DATA SHOWN:

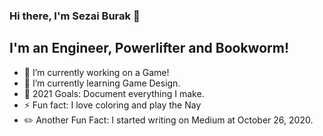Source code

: ### Hi there, I'm Sezai Burak 👋

## I'm an Engineer, Powerlifter and Bookworm!

- 🔭 I’m currently working on a Game!
- 🌱 I’m currently learning Game Design.
- 🥅 2021 Goals: Document everything I make.
- ⚡ Fun fact: I love coloring and play the Nay
- ✏️ Another Fun Fact: I started writing on Medium at October 26, 2020.

<br />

WHAT THIS TASK INVOLVES: The result should be the same data as above, line for line, with the pictures gone.

REPLY:
Source code

: ### Hi there, I'm Sezai Burak 👋

## I'm an Engineer, Powerlifter and Bookworm!

- 🔭 I’m currently working on a Game!
- 🌱 I’m currently learning Game Design.
- 🥅 2021 Goals: Document everything I make.
- ⚡ Fun fact: I love coloring and play the Nay
- ✏️ Another Fun Fact: I started writing on Medium at October 26, 2020.

<br />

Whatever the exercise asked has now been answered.